Le Corbusier's Unité d'Habitation built for the 1957 Interbau exhibition in Berlin-Westend — the largest of his Unité buildings, now a listed monument.
The Corbusierhaus is Le Corbusier's contribution to the 1957 Interbau International Building Exhibition in West Berlin, and the most extreme realisation of his Unité d'Habitation typology. At 17 storeys and 530 apartments, it is the largest of the five Unités built to his design, originally intended for a denser urban site and transplanted here to a suburban fringe near the Olympiastadion that never suited it in quite the way Corbusier envisioned.

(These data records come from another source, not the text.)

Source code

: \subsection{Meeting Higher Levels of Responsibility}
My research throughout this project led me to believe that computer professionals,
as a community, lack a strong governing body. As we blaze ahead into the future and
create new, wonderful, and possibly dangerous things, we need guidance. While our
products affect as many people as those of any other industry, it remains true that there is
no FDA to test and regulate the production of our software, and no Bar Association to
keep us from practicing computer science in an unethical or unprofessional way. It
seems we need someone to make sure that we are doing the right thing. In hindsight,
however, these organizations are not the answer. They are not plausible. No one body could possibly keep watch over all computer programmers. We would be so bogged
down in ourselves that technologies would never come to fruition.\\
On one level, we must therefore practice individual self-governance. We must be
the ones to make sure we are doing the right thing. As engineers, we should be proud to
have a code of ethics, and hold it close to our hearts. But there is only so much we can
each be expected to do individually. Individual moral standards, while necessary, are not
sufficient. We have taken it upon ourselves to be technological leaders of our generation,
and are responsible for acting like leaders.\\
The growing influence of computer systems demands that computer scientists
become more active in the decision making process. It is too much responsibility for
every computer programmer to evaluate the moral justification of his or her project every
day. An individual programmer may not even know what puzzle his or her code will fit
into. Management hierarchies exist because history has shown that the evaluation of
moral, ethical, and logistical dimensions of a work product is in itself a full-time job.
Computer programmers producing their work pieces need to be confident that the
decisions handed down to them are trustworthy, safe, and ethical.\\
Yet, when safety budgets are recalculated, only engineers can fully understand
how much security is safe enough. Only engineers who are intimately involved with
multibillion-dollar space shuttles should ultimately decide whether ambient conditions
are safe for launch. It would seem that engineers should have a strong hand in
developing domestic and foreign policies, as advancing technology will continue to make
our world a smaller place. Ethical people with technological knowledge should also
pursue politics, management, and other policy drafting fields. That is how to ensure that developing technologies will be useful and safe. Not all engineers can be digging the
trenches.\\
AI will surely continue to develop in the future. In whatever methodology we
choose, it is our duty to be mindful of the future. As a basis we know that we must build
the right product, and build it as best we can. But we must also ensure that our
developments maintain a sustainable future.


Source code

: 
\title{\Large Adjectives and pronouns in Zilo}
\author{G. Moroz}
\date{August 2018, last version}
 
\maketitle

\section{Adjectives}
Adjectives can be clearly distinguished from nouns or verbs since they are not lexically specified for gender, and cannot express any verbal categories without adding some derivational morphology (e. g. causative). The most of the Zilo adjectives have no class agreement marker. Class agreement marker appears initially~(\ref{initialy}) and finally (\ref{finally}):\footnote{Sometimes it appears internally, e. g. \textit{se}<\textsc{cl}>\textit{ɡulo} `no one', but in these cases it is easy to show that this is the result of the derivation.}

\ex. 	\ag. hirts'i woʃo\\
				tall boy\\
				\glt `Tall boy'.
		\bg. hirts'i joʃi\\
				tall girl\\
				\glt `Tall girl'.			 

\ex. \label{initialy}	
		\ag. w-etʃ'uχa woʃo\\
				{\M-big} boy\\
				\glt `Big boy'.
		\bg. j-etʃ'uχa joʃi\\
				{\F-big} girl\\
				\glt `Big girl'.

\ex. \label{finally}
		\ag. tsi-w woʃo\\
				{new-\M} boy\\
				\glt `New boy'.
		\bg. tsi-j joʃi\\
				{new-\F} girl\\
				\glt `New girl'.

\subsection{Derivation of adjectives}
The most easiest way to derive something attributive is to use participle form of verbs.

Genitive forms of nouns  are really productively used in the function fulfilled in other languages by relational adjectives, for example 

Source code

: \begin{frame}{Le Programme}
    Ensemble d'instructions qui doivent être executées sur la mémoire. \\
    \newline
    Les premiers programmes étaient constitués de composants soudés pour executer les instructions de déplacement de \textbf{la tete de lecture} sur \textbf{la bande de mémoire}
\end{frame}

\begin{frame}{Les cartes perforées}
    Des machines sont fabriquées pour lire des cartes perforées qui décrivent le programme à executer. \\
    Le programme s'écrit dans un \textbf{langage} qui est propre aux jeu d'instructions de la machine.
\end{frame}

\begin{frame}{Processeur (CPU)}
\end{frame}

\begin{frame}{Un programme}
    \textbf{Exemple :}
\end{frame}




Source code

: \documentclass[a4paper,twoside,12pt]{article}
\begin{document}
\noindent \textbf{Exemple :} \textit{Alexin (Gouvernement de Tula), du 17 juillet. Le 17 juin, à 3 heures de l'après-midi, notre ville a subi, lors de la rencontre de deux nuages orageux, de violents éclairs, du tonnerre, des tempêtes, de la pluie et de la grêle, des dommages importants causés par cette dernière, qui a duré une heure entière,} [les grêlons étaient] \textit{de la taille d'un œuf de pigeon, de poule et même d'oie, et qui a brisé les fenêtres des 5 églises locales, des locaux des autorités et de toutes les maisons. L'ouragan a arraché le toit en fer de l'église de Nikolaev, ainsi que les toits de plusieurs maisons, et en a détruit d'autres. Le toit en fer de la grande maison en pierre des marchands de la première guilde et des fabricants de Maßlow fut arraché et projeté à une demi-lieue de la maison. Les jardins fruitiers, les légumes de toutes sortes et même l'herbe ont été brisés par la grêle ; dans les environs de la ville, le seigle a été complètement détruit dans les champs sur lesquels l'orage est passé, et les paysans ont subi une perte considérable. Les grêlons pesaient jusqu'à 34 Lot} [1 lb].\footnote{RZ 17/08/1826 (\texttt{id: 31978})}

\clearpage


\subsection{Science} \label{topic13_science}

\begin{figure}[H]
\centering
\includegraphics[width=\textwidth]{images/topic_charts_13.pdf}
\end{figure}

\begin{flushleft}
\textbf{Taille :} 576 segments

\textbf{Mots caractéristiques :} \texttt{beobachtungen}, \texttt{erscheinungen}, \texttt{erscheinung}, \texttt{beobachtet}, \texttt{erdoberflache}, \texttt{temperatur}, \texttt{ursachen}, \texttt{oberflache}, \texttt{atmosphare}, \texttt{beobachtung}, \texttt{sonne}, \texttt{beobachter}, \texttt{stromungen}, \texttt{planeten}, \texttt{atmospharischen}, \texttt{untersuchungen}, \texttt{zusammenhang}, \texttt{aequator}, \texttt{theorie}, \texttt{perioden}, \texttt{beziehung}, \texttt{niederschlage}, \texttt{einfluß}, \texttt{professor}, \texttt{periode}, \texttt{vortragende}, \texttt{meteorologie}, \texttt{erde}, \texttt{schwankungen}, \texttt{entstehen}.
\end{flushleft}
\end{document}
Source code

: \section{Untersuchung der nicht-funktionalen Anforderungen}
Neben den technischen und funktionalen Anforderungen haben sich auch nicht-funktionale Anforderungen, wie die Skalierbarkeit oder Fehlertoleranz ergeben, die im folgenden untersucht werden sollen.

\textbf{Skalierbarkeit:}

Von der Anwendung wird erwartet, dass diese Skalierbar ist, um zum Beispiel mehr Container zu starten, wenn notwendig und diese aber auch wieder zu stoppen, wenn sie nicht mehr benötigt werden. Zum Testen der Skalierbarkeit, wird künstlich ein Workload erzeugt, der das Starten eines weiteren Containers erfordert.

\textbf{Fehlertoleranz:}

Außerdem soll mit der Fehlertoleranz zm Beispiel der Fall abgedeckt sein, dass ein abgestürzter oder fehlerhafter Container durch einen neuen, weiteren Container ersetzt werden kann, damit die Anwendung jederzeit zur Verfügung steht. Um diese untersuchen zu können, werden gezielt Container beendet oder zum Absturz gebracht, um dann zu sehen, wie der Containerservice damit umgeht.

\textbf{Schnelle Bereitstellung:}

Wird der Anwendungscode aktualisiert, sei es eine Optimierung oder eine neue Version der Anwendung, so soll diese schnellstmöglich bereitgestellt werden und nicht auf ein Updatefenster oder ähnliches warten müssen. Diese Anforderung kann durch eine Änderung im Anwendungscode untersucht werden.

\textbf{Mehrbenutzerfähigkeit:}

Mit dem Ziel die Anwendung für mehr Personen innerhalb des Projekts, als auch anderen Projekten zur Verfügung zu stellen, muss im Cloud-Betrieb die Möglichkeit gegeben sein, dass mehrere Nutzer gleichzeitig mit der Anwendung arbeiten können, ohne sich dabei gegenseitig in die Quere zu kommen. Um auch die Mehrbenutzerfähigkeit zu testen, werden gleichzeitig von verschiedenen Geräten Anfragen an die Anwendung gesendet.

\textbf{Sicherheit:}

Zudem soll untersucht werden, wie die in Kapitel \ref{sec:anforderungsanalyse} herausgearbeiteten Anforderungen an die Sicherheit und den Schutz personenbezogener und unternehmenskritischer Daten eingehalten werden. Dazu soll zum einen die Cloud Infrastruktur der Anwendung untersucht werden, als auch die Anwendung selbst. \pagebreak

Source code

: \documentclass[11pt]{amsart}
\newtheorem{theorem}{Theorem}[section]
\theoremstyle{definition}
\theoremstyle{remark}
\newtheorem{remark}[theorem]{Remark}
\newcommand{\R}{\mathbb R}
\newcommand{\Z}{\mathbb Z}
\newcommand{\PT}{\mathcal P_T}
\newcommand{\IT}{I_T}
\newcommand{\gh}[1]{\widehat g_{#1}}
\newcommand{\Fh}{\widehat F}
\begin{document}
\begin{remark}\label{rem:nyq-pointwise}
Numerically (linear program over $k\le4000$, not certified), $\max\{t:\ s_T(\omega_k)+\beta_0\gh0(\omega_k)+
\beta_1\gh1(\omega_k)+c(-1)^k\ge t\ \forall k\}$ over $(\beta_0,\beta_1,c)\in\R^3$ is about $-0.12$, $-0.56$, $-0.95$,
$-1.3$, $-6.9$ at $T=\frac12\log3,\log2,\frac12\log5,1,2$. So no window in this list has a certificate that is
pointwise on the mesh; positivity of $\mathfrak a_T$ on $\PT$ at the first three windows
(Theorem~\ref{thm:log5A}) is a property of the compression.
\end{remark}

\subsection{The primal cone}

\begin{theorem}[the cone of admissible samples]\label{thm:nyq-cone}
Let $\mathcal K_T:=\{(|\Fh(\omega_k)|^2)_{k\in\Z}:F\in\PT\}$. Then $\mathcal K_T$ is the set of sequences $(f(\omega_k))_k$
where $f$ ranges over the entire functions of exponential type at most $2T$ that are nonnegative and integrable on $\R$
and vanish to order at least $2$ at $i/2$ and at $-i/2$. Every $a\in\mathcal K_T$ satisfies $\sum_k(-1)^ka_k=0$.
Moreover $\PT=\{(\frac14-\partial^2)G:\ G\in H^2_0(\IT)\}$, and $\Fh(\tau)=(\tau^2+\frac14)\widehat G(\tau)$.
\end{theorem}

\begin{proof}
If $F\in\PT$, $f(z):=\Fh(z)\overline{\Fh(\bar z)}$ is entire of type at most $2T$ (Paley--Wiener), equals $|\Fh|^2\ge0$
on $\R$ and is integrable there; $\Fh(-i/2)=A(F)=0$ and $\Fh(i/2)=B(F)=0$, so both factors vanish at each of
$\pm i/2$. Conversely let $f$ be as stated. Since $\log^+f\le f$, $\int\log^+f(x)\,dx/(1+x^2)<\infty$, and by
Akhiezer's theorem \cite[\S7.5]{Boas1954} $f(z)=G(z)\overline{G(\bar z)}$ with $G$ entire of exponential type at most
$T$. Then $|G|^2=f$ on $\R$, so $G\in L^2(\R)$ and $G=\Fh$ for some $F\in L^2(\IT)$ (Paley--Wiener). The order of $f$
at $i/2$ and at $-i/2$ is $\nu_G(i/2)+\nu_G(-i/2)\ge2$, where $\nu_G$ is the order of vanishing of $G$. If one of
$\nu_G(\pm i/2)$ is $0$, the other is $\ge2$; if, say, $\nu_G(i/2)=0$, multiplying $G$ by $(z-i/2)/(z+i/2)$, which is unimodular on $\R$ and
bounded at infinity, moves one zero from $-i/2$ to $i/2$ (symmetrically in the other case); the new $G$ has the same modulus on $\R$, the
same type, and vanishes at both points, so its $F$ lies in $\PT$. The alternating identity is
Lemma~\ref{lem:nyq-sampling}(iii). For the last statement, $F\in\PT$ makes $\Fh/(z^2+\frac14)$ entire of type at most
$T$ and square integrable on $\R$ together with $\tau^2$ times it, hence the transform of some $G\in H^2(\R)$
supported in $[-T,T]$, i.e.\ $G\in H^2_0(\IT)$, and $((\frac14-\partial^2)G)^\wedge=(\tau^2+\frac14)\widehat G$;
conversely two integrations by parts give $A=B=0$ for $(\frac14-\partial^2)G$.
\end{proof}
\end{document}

The building follows the Unité programme closely: apartments run the full depth of the slab, alternating between two interlocking section types that allow an internal corridor to serve units on two floors. The pilotis raise the entire mass off the ground, leaving the landscape continuous beneath. The roof carries communal facilities — originally including a running track, a paddling pool, and a gymnasium — and the building's internal street was conceived as a vertical village with shops and services.
The brise-soleil on the long facades, cast in rough concrete and coloured in primary hues on the recessed balcony backs, gives the building its characteristic visual texture — a pixelated surface that reads differently from every angle and distance. The scale is deliberately urban in a suburban setting, which created ongoing tension with its context and with residents accustomed to different densities.
Now a listed monument and largely residential, the Corbusierhaus sits alongside the Niemeyer building in the Hansaviertel as evidence of the 1957 exhibition's ambition to reinvent European housing through the lens of international modernism. Worth visiting as a complement to the rest of the Interbau ensemble.